◆ PROMPT
Transcribe the full listing so that each line reads as it does in the original.

══════

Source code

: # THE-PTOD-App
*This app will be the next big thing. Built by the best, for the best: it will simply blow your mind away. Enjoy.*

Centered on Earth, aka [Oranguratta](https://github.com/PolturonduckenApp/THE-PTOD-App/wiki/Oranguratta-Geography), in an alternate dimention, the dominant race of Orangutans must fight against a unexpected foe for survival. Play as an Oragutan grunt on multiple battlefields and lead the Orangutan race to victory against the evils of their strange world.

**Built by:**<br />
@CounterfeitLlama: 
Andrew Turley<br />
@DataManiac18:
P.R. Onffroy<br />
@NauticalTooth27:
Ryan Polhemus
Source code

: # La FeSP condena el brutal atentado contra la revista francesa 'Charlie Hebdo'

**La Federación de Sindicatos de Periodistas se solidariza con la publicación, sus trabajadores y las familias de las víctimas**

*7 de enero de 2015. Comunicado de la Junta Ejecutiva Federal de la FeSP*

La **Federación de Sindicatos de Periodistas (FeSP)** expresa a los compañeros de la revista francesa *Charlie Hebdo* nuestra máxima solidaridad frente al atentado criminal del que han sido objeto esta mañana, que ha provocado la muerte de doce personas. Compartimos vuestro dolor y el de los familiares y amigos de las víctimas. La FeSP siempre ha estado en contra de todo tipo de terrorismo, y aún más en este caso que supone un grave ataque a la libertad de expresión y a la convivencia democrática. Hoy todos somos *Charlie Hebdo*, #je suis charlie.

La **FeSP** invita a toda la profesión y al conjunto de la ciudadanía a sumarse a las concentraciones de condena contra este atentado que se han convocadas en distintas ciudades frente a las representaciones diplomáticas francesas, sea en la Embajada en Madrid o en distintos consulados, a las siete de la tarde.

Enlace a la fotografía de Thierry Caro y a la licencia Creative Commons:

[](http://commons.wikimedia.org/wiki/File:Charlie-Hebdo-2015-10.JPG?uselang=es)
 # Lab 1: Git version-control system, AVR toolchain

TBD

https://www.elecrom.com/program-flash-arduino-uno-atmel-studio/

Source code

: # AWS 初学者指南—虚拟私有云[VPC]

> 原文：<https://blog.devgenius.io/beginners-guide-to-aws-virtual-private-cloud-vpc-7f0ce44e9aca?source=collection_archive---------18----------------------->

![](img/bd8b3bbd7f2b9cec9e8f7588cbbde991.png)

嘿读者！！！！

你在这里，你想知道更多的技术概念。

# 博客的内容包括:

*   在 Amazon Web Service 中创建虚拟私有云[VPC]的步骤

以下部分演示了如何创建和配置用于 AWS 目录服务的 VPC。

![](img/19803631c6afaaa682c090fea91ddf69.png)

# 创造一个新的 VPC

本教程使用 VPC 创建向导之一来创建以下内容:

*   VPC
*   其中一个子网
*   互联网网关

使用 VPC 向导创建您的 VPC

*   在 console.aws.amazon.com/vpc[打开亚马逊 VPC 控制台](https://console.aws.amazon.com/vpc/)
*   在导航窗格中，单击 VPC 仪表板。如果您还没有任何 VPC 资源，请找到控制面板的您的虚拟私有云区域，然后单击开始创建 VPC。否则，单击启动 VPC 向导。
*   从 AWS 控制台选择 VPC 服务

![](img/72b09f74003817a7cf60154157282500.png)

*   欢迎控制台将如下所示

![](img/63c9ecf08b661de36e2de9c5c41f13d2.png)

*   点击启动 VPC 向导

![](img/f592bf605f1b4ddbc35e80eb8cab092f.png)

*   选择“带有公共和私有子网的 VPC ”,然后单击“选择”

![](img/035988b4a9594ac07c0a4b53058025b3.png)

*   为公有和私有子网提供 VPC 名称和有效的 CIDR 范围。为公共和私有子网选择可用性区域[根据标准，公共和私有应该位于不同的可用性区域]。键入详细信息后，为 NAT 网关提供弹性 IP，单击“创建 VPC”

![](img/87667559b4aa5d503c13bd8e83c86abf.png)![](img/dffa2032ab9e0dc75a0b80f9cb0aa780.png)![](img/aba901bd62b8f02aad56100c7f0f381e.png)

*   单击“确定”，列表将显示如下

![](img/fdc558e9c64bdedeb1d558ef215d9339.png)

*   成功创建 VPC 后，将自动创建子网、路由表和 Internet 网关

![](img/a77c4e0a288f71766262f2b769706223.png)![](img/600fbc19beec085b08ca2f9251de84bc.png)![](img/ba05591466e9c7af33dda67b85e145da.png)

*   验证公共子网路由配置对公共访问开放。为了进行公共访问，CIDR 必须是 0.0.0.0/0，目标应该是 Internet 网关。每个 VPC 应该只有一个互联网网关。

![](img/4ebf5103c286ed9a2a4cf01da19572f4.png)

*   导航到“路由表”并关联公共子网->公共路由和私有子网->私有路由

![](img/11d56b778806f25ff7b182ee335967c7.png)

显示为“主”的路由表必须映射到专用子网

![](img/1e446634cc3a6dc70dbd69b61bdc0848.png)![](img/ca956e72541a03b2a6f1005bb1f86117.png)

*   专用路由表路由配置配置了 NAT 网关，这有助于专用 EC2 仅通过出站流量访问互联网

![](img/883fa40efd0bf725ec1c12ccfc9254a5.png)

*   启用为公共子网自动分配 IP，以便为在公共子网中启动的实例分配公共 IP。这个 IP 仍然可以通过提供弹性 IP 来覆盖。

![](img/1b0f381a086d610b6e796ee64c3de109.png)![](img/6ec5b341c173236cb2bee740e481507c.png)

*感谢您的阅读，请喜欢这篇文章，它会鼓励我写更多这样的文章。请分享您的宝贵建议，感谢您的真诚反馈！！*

══════

◆ ANSWER TO THIS EXERCISE
Source code

: # THE-PTOD-App
*This app will be the next big thing. Built by the best, for the best: it will simply blow your mind away. Enjoy.*

Centered on Earth, aka [Oranguratta](https://github.com/PolturonduckenApp/THE-PTOD-App/wiki/Oranguratta-Geography), in an alternate dimention, the dominant race of Orangutans must fight against a unexpected foe for survival. Play as an Oragutan grunt on multiple battlefields and lead the Orangutan race to victory against the evils of their strange world.

**Built by:**<br />
@CounterfeitLlama: 
Andrew Turley<br />
@DataManiac18:
P.R. Onffroy<br />
@NauticalTooth27:
Ryan Polhemus
Source code

: # La FeSP condena el brutal atentado contra la revista francesa 'Charlie Hebdo'

**La Federación de Sindicatos de Periodistas se solidariza con la publicación, sus trabajadores y las familias de las víctimas**

*7 de enero de 2015. Comunicado de la Junta Ejecutiva Federal de la FeSP*

La **Federación de Sindicatos de Periodistas (FeSP)** expresa a los compañeros de la revista francesa *Charlie Hebdo* nuestra máxima solidaridad frente al atentado criminal del que han sido objeto esta mañana, que ha provocado la muerte de doce personas. Compartimos vuestro dolor y el de los familiares y amigos de las víctimas. La FeSP siempre ha estado en contra de todo tipo de terrorismo, y aún más en este caso que supone un grave ataque a la libertad de expresión y a la convivencia democrática. Hoy todos somos *Charlie Hebdo*, #je suis charlie.

La **FeSP** invita a toda la profesión y al conjunto de la ciudadanía a sumarse a las concentraciones de condena contra este atentado que se han convocadas en distintas ciudades frente a las representaciones diplomáticas francesas, sea en la Embajada en Madrid o en distintos consulados, a las siete de la tarde.

Enlace a la fotografía de Thierry Caro y a la licencia Creative Commons:

[](http://commons.wikimedia.org/wiki/File:Charlie-Hebdo-2015-10.JPG?uselang=es)
 # Lab 1: Git version-control system, AVR toolchain

TBD

https://www.elecrom.com/program-flash-arduino-uno-atmel-studio/

Source code

: # AWS 初学者指南—虚拟私有云[VPC]

> 原文：<https://blog.devgenius.io/beginners-guide-to-aws-virtual-private-cloud-vpc-7f0ce44e9aca?source=collection_archive---------18----------------------->

![](img/bd8b3bbd7f2b9cec9e8f7588cbbde991.png)

嘿读者！！！！

你在这里，你想知道更多的技术概念。

# 博客的内容包括:

*   在 Amazon Web Service 中创建虚拟私有云[VPC]的步骤

以下部分演示了如何创建和配置用于 AWS 目录服务的 VPC。

![](img/19803631c6afaaa682c090fea91ddf69.png)

# 创造一个新的 VPC

本教程使用 VPC 创建向导之一来创建以下内容:

*   VPC
*   其中一个子网
*   互联网网关

使用 VPC 向导创建您的 VPC

*   在 console.aws.amazon.com/vpc[打开亚马逊 VPC 控制台](https://console.aws.amazon.com/vpc/)
*   在导航窗格中，单击 VPC 仪表板。如果您还没有任何 VPC 资源，请找到控制面板的您的虚拟私有云区域，然后单击开始创建 VPC。否则，单击启动 VPC 向导。
*   从 AWS 控制台选择 VPC 服务

![](img/72b09f74003817a7cf60154157282500.png)

*   欢迎控制台将如下所示

![](img/63c9ecf08b661de36e2de9c5c41f13d2.png)

*   点击启动 VPC 向导

![](img/f592bf605f1b4ddbc35e80eb8cab092f.png)

*   选择“带有公共和私有子网的 VPC ”,然后单击“选择”

![](img/035988b4a9594ac07c0a4b53058025b3.png)

*   为公有和私有子网提供 VPC 名称和有效的 CIDR 范围。为公共和私有子网选择可用性区域[根据标准，公共和私有应该位于不同的可用性区域]。键入详细信息后，为 NAT 网关提供弹性 IP，单击“创建 VPC”

![](img/87667559b4aa5d503c13bd8e83c86abf.png)![](img/dffa2032ab9e0dc75a0b80f9cb0aa780.png)![](img/aba901bd62b8f02aad56100c7f0f381e.png)

*   单击“确定”，列表将显示如下

![](img/fdc558e9c64bdedeb1d558ef215d9339.png)

*   成功创建 VPC 后，将自动创建子网、路由表和 Internet 网关

![](img/a77c4e0a288f71766262f2b769706223.png)![](img/600fbc19beec085b08ca2f9251de84bc.png)![](img/ba05591466e9c7af33dda67b85e145da.png)

*   验证公共子网路由配置对公共访问开放。为了进行公共访问，CIDR 必须是 0.0.0.0/0，目标应该是 Internet 网关。每个 VPC 应该只有一个互联网网关。

![](img/4ebf5103c286ed9a2a4cf01da19572f4.png)

*   导航到“路由表”并关联公共子网->公共路由和私有子网->私有路由

![](img/11d56b778806f25ff7b182ee335967c7.png)

显示为“主”的路由表必须映射到专用子网

![](img/1e446634cc3a6dc70dbd69b61bdc0848.png)![](img/ca956e72541a03b2a6f1005bb1f86117.png)

*   专用路由表路由配置配置了 NAT 网关，这有助于专用 EC2 仅通过出站流量访问互联网

![](img/883fa40efd0bf725ec1c12ccfc9254a5.png)

*   启用为公共子网自动分配 IP，以便为在公共子网中启动的实例分配公共 IP。这个 IP 仍然可以通过提供弹性 IP 来覆盖。

![](img/1b0f381a086d610b6e796ee64c3de109.png)![](img/6ec5b341c173236cb2bee740e481507c.png)

*感谢您的阅读，请喜欢这篇文章，它会鼓励我写更多这样的文章。请分享您的宝贵建议，感谢您的真诚反馈！！*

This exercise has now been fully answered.